La primera historia se enmarca en 1979 y cada capítulo va avanzando en intervalos de nueve años que terminan en octubre de  2015. Todos estos capítulos tratan sobre una casa “encantada” en Londres. Los capítulos siguen una estructura similar y están narrados en primera persona por el personaje que visita la casa. Cada uno de ellos tiene una voz narrativa diferente aunque las tramas son relativamente parecidas creando expectativas que terminan derrumbándose. La primera historia, por ejemplo, sienta las bases de lo que será Slade House. Una sensación de magia y de extrañeza en cuanto el personaje principal se acerca a la casa junto con elementos clásicos del terror de “casa encantada”: escalones que crujen, un reloj que no funciona como debería, rostros fantasmales en las ventanas, retratos familiares que dan escalofríos…

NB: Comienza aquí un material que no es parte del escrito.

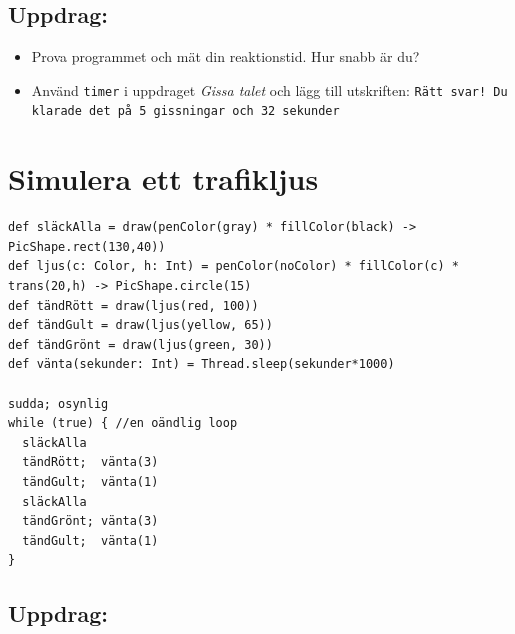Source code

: \section*{\color{BrickRed}Uppdrag:}


\begin{itemize}

\item {Prova programmet och mät din reaktionstid. Hur snabb är du?}
\item {Använd \lstinline{timer} i uppdraget {\it Gissa talet} och lägg till utskriften: \lstinline{Rätt svar! Du klarade det på 5 gissningar och 32 sekunder}}

\end{itemize}


\chapter{Simulera ett trafikljus}
  

\begin{lstlisting}[basicstyle={\ttfamily\fontsize{14}{17}\selectfont},numbers=none]
def släckAlla = draw(penColor(gray) * fillColor(black) -> PicShape.rect(130,40))
def ljus(c: Color, h: Int) = penColor(noColor) * fillColor(c) * trans(20,h) -> PicShape.circle(15)
def tändRött = draw(ljus(red, 100))
def tändGult = draw(ljus(yellow, 65))
def tändGrönt = draw(ljus(green, 30))
def vänta(sekunder: Int) = Thread.sleep(sekunder*1000)

sudda; osynlig  
while (true) { //en oändlig loop
  släckAlla
  tändRött;  vänta(3)
  tändGult;  vänta(1) 
  släckAlla
  tändGrönt; vänta(3)
  tändGult;  vänta(1)
}
\end{lstlisting}
        
\section*{\color{BrickRed}Uppdrag:}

Mitchell tiene una prosa alucinante y, aunque esto pueda parecer contradictorio, es muy sencillo de leer sin ser angloparlante experto. La estructura, una vez nos sumergimos en ella, es cómoda para el lector y se lee con fluidez, despejando las dudas de que Mitchell no parece un autor tan complicado y laberíntico como creía. Aún así la trama tiene algunas cosas extrañas. Tan extrañas como el infodump que nos lanza el autor al final de la obra y que resulta del todo anticlimático.

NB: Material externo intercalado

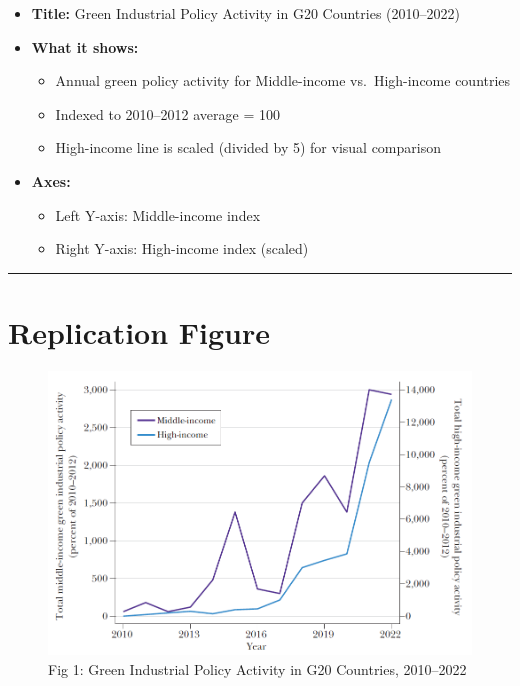 \documentclass[
  letterpaper,
  DIV=11,
  numbers=noendperiod]{scrartcl}
\providecommand{\tightlist}{%
  \setlength{\itemsep}{0pt}\setlength{\parskip}{0pt}}
\begin{document}
\begin{itemize}
\tightlist
\item
  \textbf{Title:} Green Industrial Policy Activity in G20 Countries
  (2010--2022)
\item
  \textbf{What it shows:}

  \begin{itemize}
  \tightlist
  \item
    Annual green policy activity for Middle-income vs.~High-income
    countries
  \item
    Indexed to 2010--2012 average = 100
  \item
    High-income line is scaled (divided by 5) for visual comparison
  \end{itemize}
\item
  \textbf{Axes:}

  \begin{itemize}
  \tightlist
  \item
    Left Y-axis: Middle-income index\\
  \item
    Right Y-axis: High-income index (scaled)
  \end{itemize}
\end{itemize}

\begin{center}\rule{0.5\linewidth}{0.5pt}\end{center}

\section{Replication Figure}\label{replication-figure}

\begin{figure}[H]

{\centering \includegraphics[width=1\linewidth,height=\textheight,keepaspectratio]{index_files/mediabag/figure_1.png}

}

\caption{Fig 1: Green Industrial Policy Activity in G20 Countries,
2010--2022}

\end{figure}%
\end{document}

“I hate her; but how far short it falls, this petty, neutered verb. Hatred is a thing one hosts; the lust I feel to harm, maim, wreck and kill this woman is less an emotion I hold than what I am now become.”


Como curiosidad he descubierto que Mitchell interconecta todas sus novelas con pequeños detalles que va dejando en sus textos. Personajes, lugares o situaciones hacen que el universo de sus novelas sea una macro-novela, tal y como lo son cada una de sus obras. El autor parece llevar un paso más allá lo que ya hacía Stephen King en sus novelas.

David Mitchell está catalogado en literatura mainstream, aunque muchas de sus obras (o todas, pero no puedo hablar con conocimiento de causa), son de ciencia ficción o fantasía. Aún así, es un autor muy popular en Reino Unido. Y me pregunto yo, ¿qué problema tienen las editoriales españolas con David Mitchell? El atlas de las nubes y Escritos fantasmas están saldados (yo mismo los compré en Gigamesh tirados de precio). Mil otoños desconozco si sigue distribuida. ¿Hay más novelas del autor traducidas? ¿Las habrá?